Discrepancy between manually crosswalked and time series data

I am working on crosswalking several longform Census datasets between 1990, 2000, and 2010. To ensure that I am doing this properly, I thought I would test out my approach by applying the exact same methodology to a shortform dataset for which there is already a time series available. Please check my logic here, but if I am doing the crosswalk correctly, then my values for 1990 and 2000 should match those on the time series, right? While the 1990 data are matching up perfectly, the 2000 data are not (see below). I’m wondering if anyone might have some insight as to why this discrepancy may be emerging.

Here’s my general approach:

  1. Download time series data for Total Population, Standardized to 2010 by Block Group (“nhgisXXXX_ts_geog2010_blck_grp.csv”).

  2. Download 1990 population data for block group parts (“nhgisXXXX_ds120_1990_blck_grp_598.csv”) and 2000 population data for BGPs (“nhgisXXXX_ds152_2000_blck_grp_090.csv”).

  3. Perform crosswalk analysis using the appropriate crosswalk lookup tables (“nhgis_bgp1990_bg2010_49.csv” and “nhgis_bgp2000_bg2010_49.csv”). You’ll notice from the “49” that I’m just working on Utah data. This is done in R (happy to share code if it will help…). Basically, I just (1) perform a join between lookup tables and block group part data, (2) multiply population totals by population weights, and (3) sum up the resulting weighted population values per block group.

  4. Compare crosswalked values to time series values.

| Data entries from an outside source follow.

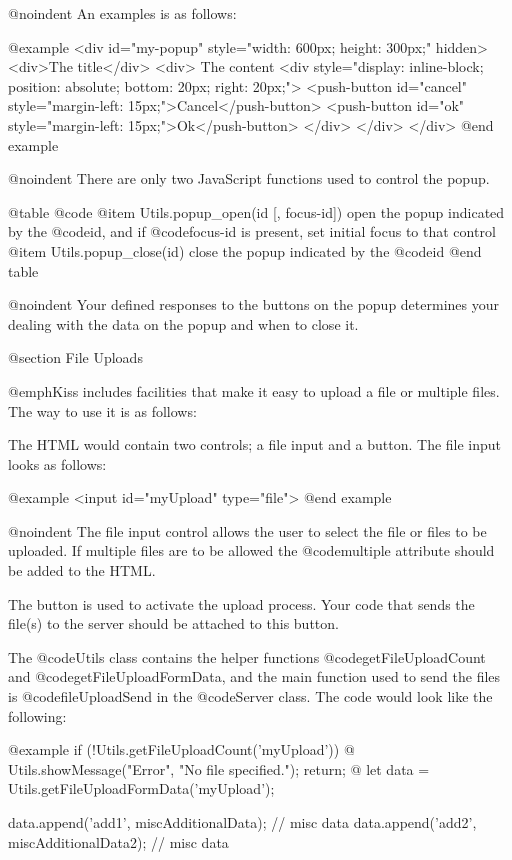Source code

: @noindent
An examples is as follows:

@example
<div id="my-popup" style="width: 600px; height: 300px;" hidden>
    <div>The title</div>
    <div>
        The content
        <div style="display: inline-block; position: absolute; bottom: 20px; right: 20px;">
            <push-button id="cancel" style="margin-left: 15px;">Cancel</push-button>
            <push-button id="ok" style="margin-left: 15px;">Ok</push-button>
        </div>
    </div>
</div>
@end example

@noindent
There are only two JavaScript functions used to control the popup.

@table @code
@item Utils.popup_open(id [, focus-id])
open the popup indicated by the @code{id}, and if @code{focus-id} is present, set initial focus to that control
@item Utils.popup_close(id)
close the popup indicated by the @code{id}
@end table

@noindent
Your defined responses to the buttons on the popup determines your dealing with the
data on the popup and when to close it.

@section File Uploads

@emph{Kiss} includes facilities that make it easy to upload a file or
multiple files.  The way to use it is as follows:

The HTML would contain two controls; a file input and a button.  The file
input looks as follows:

@example
<input id="myUpload" type="file">
@end example

@noindent
The file input control allows the user to select the file or files to
be uploaded.  If multiple files are to be allowed the @code{multiple}
attribute should be added to the HTML.

The button is used to activate the upload process.  Your code that
sends the file(s) to the server should be attached to this button.

The @code{Utils} class contains the helper functions @code{getFileUploadCount}
and @code{getFileUploadFormData}, and the main function used to
send the files is @code{fileUploadSend} in the @code{Server} class.
The code would look like the following:

@example
if (!Utils.getFileUploadCount('myUpload')) @{
    Utils.showMessage("Error", "No file specified.");
    return;
@}
let data = Utils.getFileUploadFormData('myUpload');

data.append('add1', miscAdditionalData);  // misc data
data.append('add2', miscAdditionalData2); // misc data

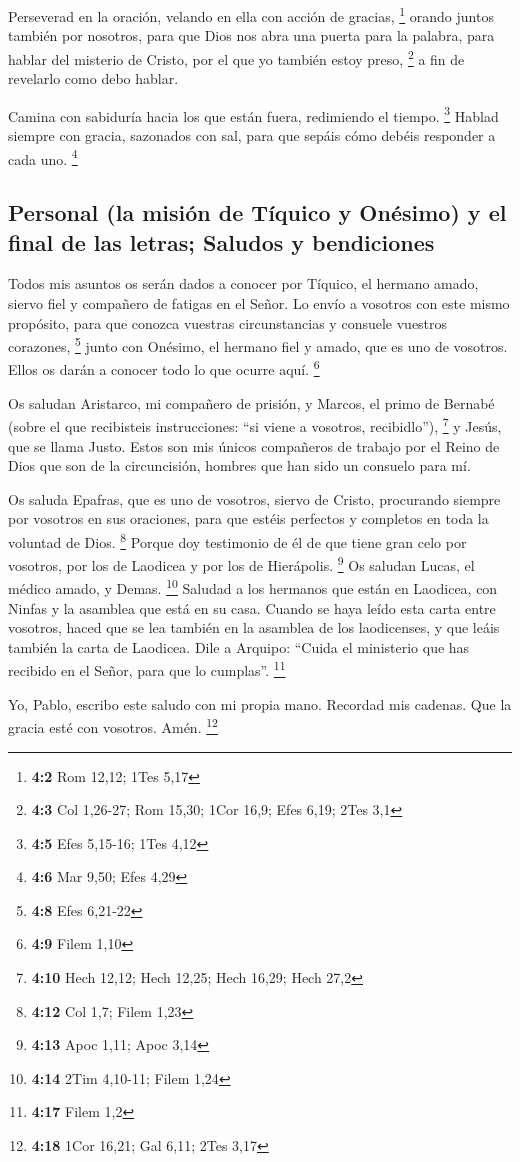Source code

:  Perseverad en la oración, velando en ella con acción de
gracias, \footnote{\textbf{4:2} Rom 12,12; 1Tes 5,17} 
orando juntos también por nosotros, para que Dios nos abra una puerta
para la palabra, para hablar del misterio de Cristo, por el que yo
también estoy preso, \footnote{\textbf{4:3} Col 1,26-27; Rom 15,30; 1Cor
  16,9; Efes 6,19; 2Tes 3,1}  a fin de revelarlo como debo
hablar.

 Camina con sabiduría hacia los que están fuera,
redimiendo el tiempo. \footnote{\textbf{4:5} Efes 5,15-16; 1Tes 4,12}
 Hablad siempre con gracia, sazonados con sal, para que
sepáis cómo debéis responder a cada uno. \footnote{\textbf{4:6} Mar
  9,50; Efes 4,29}

\hypertarget{personal-la-misiuxf3n-de-tuxedquico-y-onuxe9simo-y-el-final-de-las-letras-saludos-y-bendiciones}{%
\subsection{Personal (la misión de Tíquico y Onésimo) y el final de las
letras; Saludos y
bendiciones}\label{personal-la-misiuxf3n-de-tuxedquico-y-onuxe9simo-y-el-final-de-las-letras-saludos-y-bendiciones}}

 Todos mis asuntos os serán dados a conocer por Tíquico,
el hermano amado, siervo fiel y compañero de fatigas en el Señor.
 Lo envío a vosotros con este mismo propósito, para que
conozca vuestras circunstancias y consuele vuestros corazones,
\footnote{\textbf{4:8} Efes 6,21-22}  junto con Onésimo,
el hermano fiel y amado, que es uno de vosotros. Ellos os darán a
conocer todo lo que ocurre aquí. \footnote{\textbf{4:9} Filem 1,10}

 Os saludan Aristarco, mi compañero de prisión, y Marcos,
el primo de Bernabé (sobre el que recibisteis instrucciones: ``si viene
a vosotros, recibidlo''), \footnote{\textbf{4:10} Hech 12,12; Hech
  12,25; Hech 16,29; Hech 27,2}  y Jesús, que se llama
Justo. Estos son mis únicos compañeros de trabajo por el Reino de Dios
que son de la circuncisión, hombres que han sido un consuelo para mí.

 Os saluda Epafras, que es uno de vosotros, siervo de
Cristo, procurando siempre por vosotros en sus oraciones, para que
estéis perfectos y completos en toda la voluntad de Dios. \footnote{\textbf{4:12}
  Col 1,7; Filem 1,23}  Porque doy testimonio de él de
que tiene gran celo por vosotros, por los de Laodicea y por los de
Hierápolis. \footnote{\textbf{4:13} Apoc 1,11; Apoc 3,14}
 Os saludan Lucas, el médico amado, y Demas. \footnote{\textbf{4:14}
  2Tim 4,10-11; Filem 1,24}  Saludad a los hermanos que
están en Laodicea, con Ninfas y la asamblea que está en su casa.
 Cuando se haya leído esta carta entre vosotros, haced
que se lea también en la asamblea de los laodicenses, y que leáis
también la carta de Laodicea.  Dile a Arquipo: ``Cuida el
ministerio que has recibido en el Señor, para que lo cumplas''.
\footnote{\textbf{4:17} Filem 1,2}

 Yo, Pablo, escribo este saludo con mi propia mano.
Recordad mis cadenas. Que la gracia esté con vosotros. Amén. \footnote{\textbf{4:18}
  1Cor 16,21; Gal 6,11; 2Tes 3,17}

Any help or insight would be great! Thanks in advance.

Hi Michael,

I’d guess that the root cause of the discrepancies you’ve discovered is that published census counts differ somewhat between short- and long-form sources. NHGIS standardized time series are based entirely on short-form block data. Your 1990 estimates agree with NHGIS estimates because you obtained your source 1990 BGP data from 1990 STF1, which is based on the 1990 short form. But your source 2000 BGP data come from 2000 SF3, which is based on the 2000 long form. The long form was sent to only a sample of households (like the American Community Survey is now), so summary data based on the long form are estimates… even for Total Population.

It’s good you were able to complete your check with 1990 short-form data. That indicates to me that your process is sound–as are our crosswalks! Unfortunately, there’s not a straightforward way to complete the same check for 2000 data because there are two 2000 BGP levels… one used in 2000 SF1 with short-form data (blck_grp_091, which doesn’t include urban area boundaries) and another used in 2000 SF3 with long-form data (blck_grp_090, which does include urban area boundaries), and our 2000 BGP crosswalks are designed for the latter. I.e., there’s not an easy way to use our crosswalks with 2000 short-form data for BGPs.

I’ll try to add some text to the crosswalks page at some point to explain this issue. It had occurred to me that the discrepancies could cause some trouble for us (and/or our users) when we begin creating time series for long-form data, and I haven’t yet decided what we’ll do about that!

Thanks, Jonathan, for the quick and very helpful response!